5. The method of claim 1, wherein automatically identifying and grabbing motion key frames based on motion trends, comprises the steps of:

in the portrait activity area, acquiring the centroid position of the athlete in each frame of video image by using a human body skeleton posture algorithm;

based on the action trend model, the seed distribution of the centroids of the skeletons in the track direction of the possible movement in a preset number of track and field video frames is obtained by utilizing a seed optimization algorithm, the action trend of the athlete is obtained according to the seed distribution of the centroids in the track direction of the possible movement, and the initial starting point of the action trend is an action key frame.

6. The method of claim 1, wherein automatically identifying and grabbing action key frames based on predefined location areas comprises the steps of:

7. The method of claim 3,

8. The method according to claim 7, wherein the key action semantics corresponding to the corresponding key action skeleton information are obtained through deep learning of the key actions of each track and field project.
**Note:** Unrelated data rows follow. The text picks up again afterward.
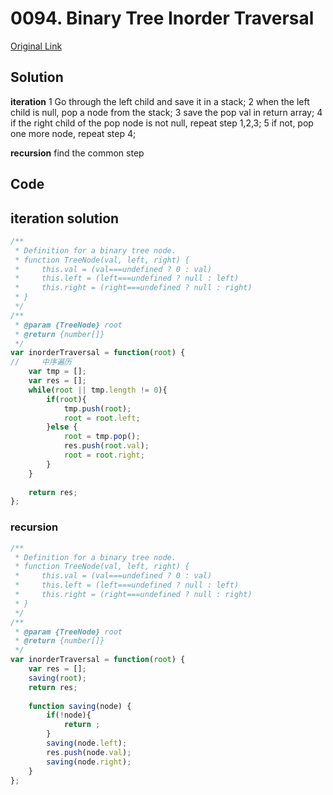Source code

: # 0094. Binary Tree Inorder Traversal

[Original Link](https://leetcode.com/problems/binary-tree-inorder-traversal/)

## Solution
**iteration**
1 Go through the left child and save it in a stack;
2 when the left child is null, pop a node from the stack;
3 save the pop val in return array;
4 if the right child of the pop node is not null, repeat step 1,2,3;
5 if not, pop one more node, repeat step 4;

**recursion**
find the common step

## Code

## iteration solution
```javascript
/**
 * Definition for a binary tree node.
 * function TreeNode(val, left, right) {
 *     this.val = (val===undefined ? 0 : val)
 *     this.left = (left===undefined ? null : left)
 *     this.right = (right===undefined ? null : right)
 * }
 */
/**
 * @param {TreeNode} root
 * @return {number[]}
 */
var inorderTraversal = function(root) {
//     中序遍历
    var tmp = [];
    var res = [];
    while(root || tmp.length != 0){
        if(root){
            tmp.push(root);
            root = root.left;
        }else {
            root = tmp.pop();
            res.push(root.val);
            root = root.right;
        }
    }
    
    return res;
};
```

### recursion
```javascript
/**
 * Definition for a binary tree node.
 * function TreeNode(val, left, right) {
 *     this.val = (val===undefined ? 0 : val)
 *     this.left = (left===undefined ? null : left)
 *     this.right = (right===undefined ? null : right)
 * }
 */
/**
 * @param {TreeNode} root
 * @return {number[]}
 */
var inorderTraversal = function(root) {
    var res = [];
    saving(root);
    return res;
    
    function saving(node) {
        if(!node){
            return ;
        }
        saving(node.left);
        res.push(node.val);
        saving(node.right);
    }
};
```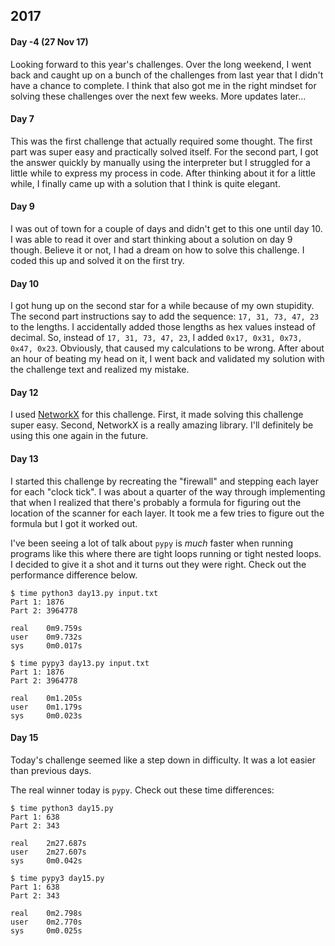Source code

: ## 2017 ##

#### Day -4 (27 Nov 17) ####
Looking forward to this year's challenges. Over the long weekend, I went back and caught up on a bunch of the challenges
from last year that I didn't have a chance to complete. I think that also got me in the right mindset for solving these
challenges over the next few weeks. More updates later...

#### Day 7 ####
This was the first challenge that actually required some thought. The first part was super easy and practically solved
itself. For the second part, I got the answer quickly by manually using the interpreter but I struggled for a little
while to express my process in code. After thinking about it for a little while, I finally came up with a solution that
I think is quite elegant.

#### Day 9 ####
I was out of town for a couple of days and didn't get to this one until day 10. I was able to read it over and start
thinking about a solution on day 9 though. Believe it or not, I had a dream on how to solve this challenge. I coded this
up and solved it on the first try.

#### Day 10 ####
I got hung up on the second star for a while because of my own stupidity. The second part instructions say to add the
sequence: `17, 31, 73, 47, 23` to the lengths. I accidentally added those lengths as hex values instead of decimal. So,
instead of `17, 31, 73, 47, 23`, I added `0x17, 0x31, 0x73, 0x47, 0x23`. Obviously, that caused my calculations to be
wrong. After about an hour of beating my head on it, I went back and validated my solution with the challenge text and
realized my mistake.

#### Day 12 ####
I used [NetworkX](https://networkx.github.io/) for this challenge. First, it made solving this challenge super easy.
Second, NetworkX is a really amazing library. I'll definitely be using this one again in the future.

#### Day 13 ####
I started this challenge by recreating the "firewall" and stepping each layer for each "clock tick". I was about a
quarter of the way through implementing that when I realized that there's probably a formula for figuring out the
location of the scanner for each layer. It took me a few tries to figure out the formula but I got it worked out.

I've been seeing a lot of talk about `pypy` is *much* faster when running programs like this where there are tight loops
running or tight nested loops. I decided to give it a shot and it turns out they were right. Check out the performance
difference below.

  ```
  $ time python3 day13.py input.txt
  Part 1: 1876
  Part 2: 3964778

  real    0m9.759s
  user    0m9.732s
  sys     0m0.017s

  $ time pypy3 day13.py input.txt
  Part 1: 1876
  Part 2: 3964778

  real    0m1.205s
  user    0m1.179s
  sys     0m0.023s
  ```

#### Day 15 ####
Today's challenge seemed like a step down in difficulty. It was a lot easier than previous days.

The real winner today is `pypy`. Check out these time differences:
  ```
  $ time python3 day15.py
  Part 1: 638
  Part 2: 343

  real    2m27.687s
  user    2m27.607s
  sys     0m0.042s

  $ time pypy3 day15.py
  Part 1: 638
  Part 2: 343

  real    0m2.798s
  user    0m2.770s
  sys     0m0.025s
  ```

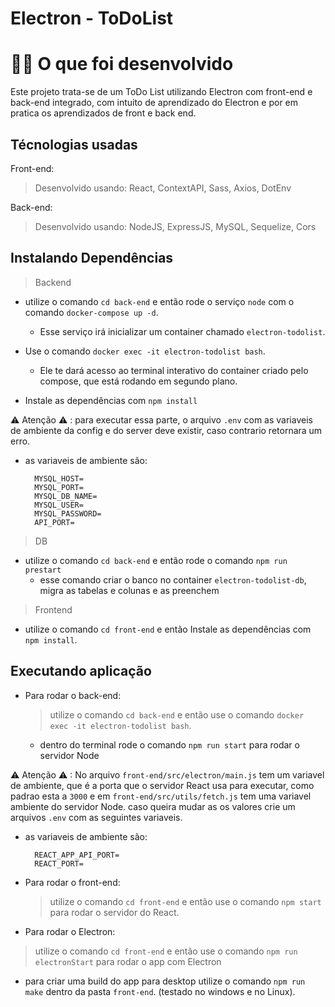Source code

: # Electron - ToDoList

# 👨‍💻 O que foi desenvolvido
Este projeto trata-se de um ToDo List utilizando Electron com front-end e back-end integrado, com intuito de aprendizado do Electron e por em pratica os aprendizados de front e back end.

## Técnologias usadas

Front-end:
> Desenvolvido usando: React, ContextAPI, Sass, Axios, DotEnv

Back-end:
> Desenvolvido usando: NodeJS, ExpressJS, MySQL, Sequelize, Cors 


## Instalando Dependências

> Backend
  - utilize o comando `cd back-end` e então rode o serviço `node` com o comando `docker-compose up -d`.
    - Esse serviço irá inicializar um container chamado `electron-todolist`.

  - Use o comando `docker exec -it electron-todolist bash`.
    - Ele te dará acesso ao terminal interativo do container criado pelo compose, que está rodando em segundo plano.

  - Instale as dependências com `npm install`
  
  ⚠ Atenção ⚠ : para executar essa parte, o arquivo `.env` com as variaveis de ambiente da config e do server deve existir, caso contrario retornara um erro.
  - as variaveis de ambiente são:
    ```.env
      MYSQL_HOST=
      MYSQL_PORT=
      MYSQL_DB_NAME=
      MYSQL_USER=
      MYSQL_PASSWORD=
      API_PORT=
    ```
  
> DB
- utilize o comando `cd back-end` e então rode o comando `npm run prestart`
  - esse comando criar o banco no container `electron-todolist-db`, migra as tabelas e colunas e as preenchem

> Frontend
- utilize o comando `cd front-end` e então Instale as dependências com `npm install`.

## Executando aplicação

* Para rodar o back-end:

  > utilize o comando `cd back-end` e então use o comando `docker exec -it electron-todolist bash`.
    - dentro do terminal rode o comando `npm run start` para rodar o servidor Node 
  
⚠ Atenção ⚠ : No arquivo `front-end/src/electron/main.js` tem um variavel de ambiente, que é a porta que o servidor React usa para executar, como padrao esta a `3000` e em `front-end/src/utils/fetch.js` tem uma variavel ambiente do servidor Node. caso queira mudar as os valores crie um arquivos `.env` com as seguintes variaveis.
  - as variaveis de ambiente são:
    ```.env
      REACT_APP_API_PORT=
      REACT_PORT=
    ```
  
* Para rodar o front-end:

  > utilize o comando `cd front-end` e então use o comando `npm start` para rodar o servidor do React.
 
 * Para rodar o Electron:
 
  > utilize o comando `cd front-end` e então use o comando `npm run electronStart` para rodar o app com Electron
   - para criar uma build do app para desktop utilize o comando `npm run make` dentro da pasta `front-end`. (testado no windows e no Linux).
9. An automatic identification and grabbing device for track and field video action key frames is characterized by comprising the following components:

the key frame output module is used for outputting the final result of automatic key frame identification and capture according to the number of the remaining action key frames in the first set; wherein if only one action key frame remains in the first set, the action key frame is the final result; and otherwise, selecting one action key frame as a final result according to the matching degree of the skeleton information and the key action semantics in each action key frame in the first set, wherein the key action semantics are obtained by deeply learning the skeleton posture and the key action of the human body key frame.

10. A computer-readable medium, on which a computer program is stored, which, when executed by a processor, implements the track and field video action key frame automatic identification and grabbing method according to any one of claims 1 to 8.